Plan three to five years in advance . Though not always possible, taking the time to prepare a business for sale can add value well above the cost and effort expended. The amount of detail that needs to be dealt with is huge. Steps can be taken to increase the ability to sell your business, while other steps can increase the value. Of course, if you are willing to settle for 10 to 15 percent of the value of your business, you can sell it tomorrow.
Consult your accountant early to review your tax structure . Often, tax structuring itself can take one to two years to devise and implement. Take advantage of spousal capital gains exemptions, and perhaps even those of your children, by using a family trust.
Retain a lawyer knowledgeable in transaction law . The laws regarding the sale of a business are extraordinarily complex and diverse. Ensure that your lawyer is specialized in commercial law as it relates to the sale of a business. Ensure that all legal documents, such as minute books, leases, employment contracts, shareholder agreements, supply contracts, license agreements, distribution agreements and all other legal documents are in order and readily available for inspection.
Retain a competent intermediary . Ensure that your intermediary creates a 100 per cent accurate offering document and that all purchasers are qualified from the “3M” perspective – money, management and motivation. Interested purchasers need to have their financing in place. You want them to have managerial capabilities to ensure that the business will continue to run profitably, especially if you are participating in any financing. A buyer needs to be truly motivated to pursue the acquisition of your business – potential purchasers need to be provided with valuable information about your business for the purpose of preparing an offer. Your intermediary will ensure the information provided is strictly for the purpose of considering completing a transaction with you.
Your intermediary also needs to have access to research on your market to identify both strategic and synergistic buyers while using a NAP (no asking price) program. An experienced intermediary will ensure your freedom from the M&A (mergers and acquisitions) process, allowing you the time to focus on operating your business.

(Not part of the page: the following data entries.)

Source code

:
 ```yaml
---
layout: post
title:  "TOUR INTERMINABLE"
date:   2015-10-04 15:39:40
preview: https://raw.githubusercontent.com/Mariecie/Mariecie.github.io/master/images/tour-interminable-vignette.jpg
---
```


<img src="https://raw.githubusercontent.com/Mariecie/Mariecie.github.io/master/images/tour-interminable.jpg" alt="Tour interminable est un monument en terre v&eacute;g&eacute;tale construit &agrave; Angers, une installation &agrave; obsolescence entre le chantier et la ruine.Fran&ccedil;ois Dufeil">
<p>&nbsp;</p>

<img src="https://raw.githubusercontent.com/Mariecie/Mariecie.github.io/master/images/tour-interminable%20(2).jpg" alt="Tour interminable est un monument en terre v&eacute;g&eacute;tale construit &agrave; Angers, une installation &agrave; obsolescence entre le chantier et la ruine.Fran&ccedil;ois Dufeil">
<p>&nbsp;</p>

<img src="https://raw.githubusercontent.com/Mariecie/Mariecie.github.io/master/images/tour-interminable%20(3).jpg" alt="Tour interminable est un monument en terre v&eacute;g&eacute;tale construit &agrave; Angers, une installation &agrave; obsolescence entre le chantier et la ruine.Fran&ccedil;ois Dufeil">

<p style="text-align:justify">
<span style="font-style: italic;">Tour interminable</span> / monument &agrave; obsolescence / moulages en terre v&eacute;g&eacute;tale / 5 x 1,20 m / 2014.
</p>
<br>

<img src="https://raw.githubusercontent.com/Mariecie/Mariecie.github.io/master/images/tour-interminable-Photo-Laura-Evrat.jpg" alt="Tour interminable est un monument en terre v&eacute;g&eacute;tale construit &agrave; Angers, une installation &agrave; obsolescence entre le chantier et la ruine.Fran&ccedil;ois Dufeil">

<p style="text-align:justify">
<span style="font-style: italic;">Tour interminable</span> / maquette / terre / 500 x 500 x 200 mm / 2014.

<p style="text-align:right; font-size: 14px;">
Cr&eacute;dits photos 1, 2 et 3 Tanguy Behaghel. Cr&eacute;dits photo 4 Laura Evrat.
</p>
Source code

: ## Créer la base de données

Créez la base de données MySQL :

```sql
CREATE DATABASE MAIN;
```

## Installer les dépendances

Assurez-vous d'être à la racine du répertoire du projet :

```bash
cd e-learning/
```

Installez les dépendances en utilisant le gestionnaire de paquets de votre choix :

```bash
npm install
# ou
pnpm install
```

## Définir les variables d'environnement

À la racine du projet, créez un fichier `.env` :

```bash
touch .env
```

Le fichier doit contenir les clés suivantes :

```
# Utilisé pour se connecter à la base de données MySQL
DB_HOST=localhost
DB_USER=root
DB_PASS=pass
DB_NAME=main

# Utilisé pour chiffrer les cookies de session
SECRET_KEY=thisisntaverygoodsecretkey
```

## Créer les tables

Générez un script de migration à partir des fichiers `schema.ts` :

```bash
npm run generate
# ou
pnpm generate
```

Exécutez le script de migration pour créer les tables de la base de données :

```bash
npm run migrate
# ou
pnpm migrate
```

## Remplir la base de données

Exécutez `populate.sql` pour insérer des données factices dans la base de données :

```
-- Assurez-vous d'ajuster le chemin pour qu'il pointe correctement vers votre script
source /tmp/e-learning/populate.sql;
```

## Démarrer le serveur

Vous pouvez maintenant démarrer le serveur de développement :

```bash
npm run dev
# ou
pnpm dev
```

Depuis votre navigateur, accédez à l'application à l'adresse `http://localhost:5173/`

Avoid surprises by completing due diligence before you go to market . Due diligence can be a time consuming and disruptive process. The more prepared you are to answer buyers’ questions, the less time they will require researching your company in depth to develop an offer or complete a transaction. Your due diligence should also include the results of research, which support the future prospects of the company’s revenue and profitability. Remember: the true value of a business lies in the future of that business as seen by the buyer.
Identify and correct any obstacles that will hamper or prevent the sale of your business . Understanding the technological changes in your industry and how they affect your business will increase a buyer’s faith in your business’ future, as well as providing them potential areas for developing new customers. Taking action on impediments can greatly enhance the value of your business and your ability to sell the business.

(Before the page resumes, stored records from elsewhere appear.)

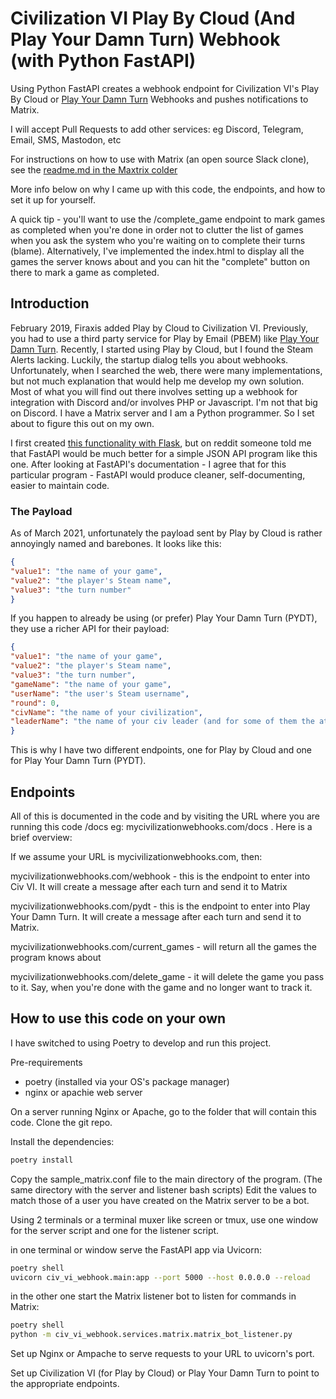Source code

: # Civilization VI Play By Cloud (And Play Your Damn Turn) Webhook (with Python FastAPI)

Using Python FastAPI creates a webhook endpoint for Civilization VI's Play By Cloud or [Play Your Damn Turn](https://www.playyourdamnturn.com/) Webhooks and pushes notifications to Matrix.

I will accept Pull Requests to add other services: eg Discord, Telegram, Email, SMS, Mastodon, etc

For instructions on how to use with Matrix (an open source Slack clone), see the [readme.md in the Maxtrix colder](https://github.com/djotaku/Civilization_VI_Play_By_Cloud_Webhook_with_FastAPI/tree/main/civ_vi_webhook/services/matrix)

More info below on why I came up with this code, the endpoints, and how to set it up for yourself.

A quick tip - you'll want to use the /complete_game endpoint to mark games as completed when you're done in order not to clutter the list of games when you ask the system who you're waiting on to complete their turns (blame).
Alternatively, I've implemented the index.html to display all the games the server knows about and you can hit the "complete" button on there to mark a game as completed.



## Introduction

February 2019, Firaxis added Play by Cloud to Civilization VI. Previously, you had to use a third party service for Play by Email (PBEM) like [Play Your Damn Turn](https://www.playyourdamnturn.com/). Recently, I started using Play by Cloud, but I found the Steam Alerts lacking. Luckily, the startup dialog tells you about webhooks. Unfortunately, when I searched the web, there were many implementations, but not much explanation that would help me develop my own solution. Most of what you will find out there involves setting up a webhook for integration with Discord and/or involves PHP or Javascript. I'm not that big on Discord. I have a Matrix server and I am a Python programmer. So I set about to figure this out on my own.

I first created [this functionality with Flask](http://www.ericsbinaryworld.com/2021/03/01/programming-jan-feb-2021/#civ-vi-play-by-cloud-webhook), but on reddit someone told me that FastAPI would be much better for a simple JSON API program like this one. After looking at FastAPI's documentation - I agree that for this particular program - FastAPI would produce cleaner, self-documenting, easier to maintain code.

### The Payload

As of March 2021, unfortunately the payload sent by Play by Cloud is rather annoyingly named and barebones. It looks like this:

```JSON
{
"value1": "the name of your game",
"value2": "the player's Steam name",
"value3": "the turn number"
}
```
If you happen to already be using (or prefer) Play Your Damn Turn (PYDT), they use a richer API for their payload:

```JSON
{
"value1": "the name of your game",
"value2": "the player's Steam name",
"value3": "the turn number",
"gameName": "the name of your game",
"userName": "the user's Steam username",
"round": 0,
"civName": "the name of your civilization",
"leaderName": "the name of your civ leader (and for some of them the attribute)"
}
```
This is why I have two different endpoints, one for Play by Cloud and one for Play Your Damn Turn (PYDT).

## Endpoints

All of this is documented in the code and by visiting the URL where you are running this code /docs eg: mycivilizationwebhooks.com/docs . Here is a brief overview:

If we assume your URL is mycivilizationwebhooks.com, then:

mycivilizationwebhooks.com/webhook - this is the endpoint to enter into Civ VI. It will create a message after each turn and send it to Matrix

mycivilizationwebhooks.com/pydt - this is the endpoint to enter into Play Your Damn Turn. It will create a message after each turn and send it to Matrix.

mycivilizationwebhooks.com/current_games - will return all the games the program knows about

mycivilizationwebhooks.com/delete_game - it will delete the game you pass to it. Say, when you're done with the game and no longer want to track it.

## How to use this code on your own

I have switched to using Poetry to develop and run this project. 

Pre-requirements
- poetry (installed via your OS's package manager)
- nginx or apachie web server

On a server running Nginx or Apache, go to the folder that will contain this code. Clone the git repo.

Install the dependencies:

```bash
poetry install
```

Copy the sample_matrix.conf file to the main directory of the program. (The same directory with the server and listener bash scripts) Edit the values to match those of a user you have created on the Matrix server to be a bot. 

Using 2 terminals or a terminal muxer like screen or tmux, use one window for the server script and one for the listener script.

in one terminal or window serve the FastAPI app via Uvicorn:
```bash
poetry shell
uvicorn civ_vi_webhook.main:app --port 5000 --host 0.0.0.0 --reload
```

in the other one start the Matrix listener bot to listen for commands in Matrix: 
```bash
poetry shell
python -m civ_vi_webhook.services.matrix.matrix_bot_listener.py
```

Set up Nginx or Ampache to serve requests to your URL to uvicorn's port.

Set up Civilization VI (for Play by Cloud) or Play Your Damn Turn to point to the appropriate endpoints.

Most competent intermediaries have a business assessment /valuation capability. Use that capability and establish a range of realistic values. Be prepared with a reasonable expectation of the value for your business. Remember that no two buyers will value your business alike. A small print shop may be an owner/operator opportunity for one buyer, while for another it may be developing a new market territory.
The sale of a business can oftentimes be a long arduous process, taking from months to even years to complete. As ready as you may be, all purchasers will have their own timeframe for completion of a transaction. It is important that you operate your business as though it were not for sale, taking advantage of all opportunities that will maintain or enhance the value of your business.